Parte del costo se explica por la logística. En el altiplano
central apenas existían carreteras o vías férreas capaces de transportar los
materiales necesarios. Muchos insumos, desde acero hasta vidrio, debieron ser
trasladados por aire, una solución extremadamente costosa.
Pero el costo más visible fue humano. Decenas de miles de
trabajadores migraron hacia el nuevo sitio de construcción. Muchos de ellos
provenían de regiones pobres del nordeste brasileño. Eran conocidos como
candangos, un término que inicialmente tenía un tono despectivo pero que con el
tiempo adquirió una connotación de respeto.
Las condiciones de vida de estos trabajadores eran
precarias. Las viviendas improvisadas proliferaron en los bordes del área
planificada. Asentamientos informales con nombres como Sacolândia o Lonalândia
reflejaban la naturaleza provisional de esos espacios: casas construidas con
bolsas, lonas o materiales descartados.
Las estadísticas disponibles muestran un nivel alarmante de
accidentes laborales. En 1959, el hospital IAPI registró más de diez mil
accidentes relacionados con la construcción. Al año siguiente, el promedio
diario aumentó dramáticamente. Aunque los registros oficiales hablan de pocas
muertes, testimonios de trabajadores sugieren que el número real pudo haber
sido considerablemente mayor.
En 1959, un conflicto laboral en la empresa constructora
Pacheco Fernandes terminó con la intervención armada de la Guardia Especial de
Brasilia, una fuerza de seguridad creada para mantener el orden en el sitio de
obras.
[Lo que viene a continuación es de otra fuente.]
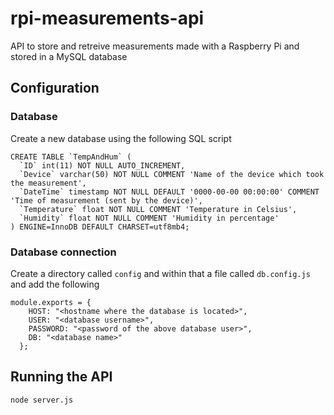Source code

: # rpi-measurements-api
API to store and retreive measurements made with a Raspberry Pi and stored in a MySQL database

## Configuration

### Database
Create a new database using the following SQL script
```
CREATE TABLE `TempAndHum` (
  `ID` int(11) NOT NULL AUTO_INCREMENT,
  `Device` varchar(50) NOT NULL COMMENT 'Name of the device which took the measurement',
  `DateTime` timestamp NOT NULL DEFAULT '0000-00-00 00:00:00' COMMENT 'Time of measurement (sent by the device)',
  `Temperature` float NOT NULL COMMENT 'Temperature in Celsius',
  `Humidity` float NOT NULL COMMENT 'Humidity in percentage'
) ENGINE=InnoDB DEFAULT CHARSET=utf8mb4;
```

### Database connection
Create a directory called `config` and within that a file called `db.config.js` and add the following 
```
module.exports = {
    HOST: "<hostname where the database is located>",
    USER: "<database username>",
    PASSWORD: "<password of the above database user>",
    DB: "<database name>"
  };
```

## Running the API
```
node server.js
```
El episodio, conocido como la masacre de Pacheco Fernandes, dejó un
número de víctimas que sigue siendo objeto de debate histórico.
Estos episodios recuerdan una característica recurrente de
los grandes proyectos urbanos del siglo XX: su tendencia a invisibilizar el
trabajo que los hace posibles. La monumentalidad arquitectónica suele ocultar
las condiciones sociales de su producción.
A pesar de estas tensiones, el proyecto dejó un legado
complejo. Desde el punto de vista urbanístico y arquitectónico, Brasilia es hoy
uno de los ejemplos más completos del modernismo del siglo XX. En 1987 fue
declarada Patrimonio de la Humanidad por la UNESCO, una distinción excepcional
para una ciudad tan reciente.
Al mismo tiempo, la ciudad cumplió parcialmente el objetivo
que motivó su creación. La construcción de carreteras y redes de transporte
contribuyó a integrar el interior del país en la economía nacional. Ese proceso
facilitó el desarrollo agrícola del centro-oeste brasileño, aunque también
aceleró la transformación ambiental del Cerrado.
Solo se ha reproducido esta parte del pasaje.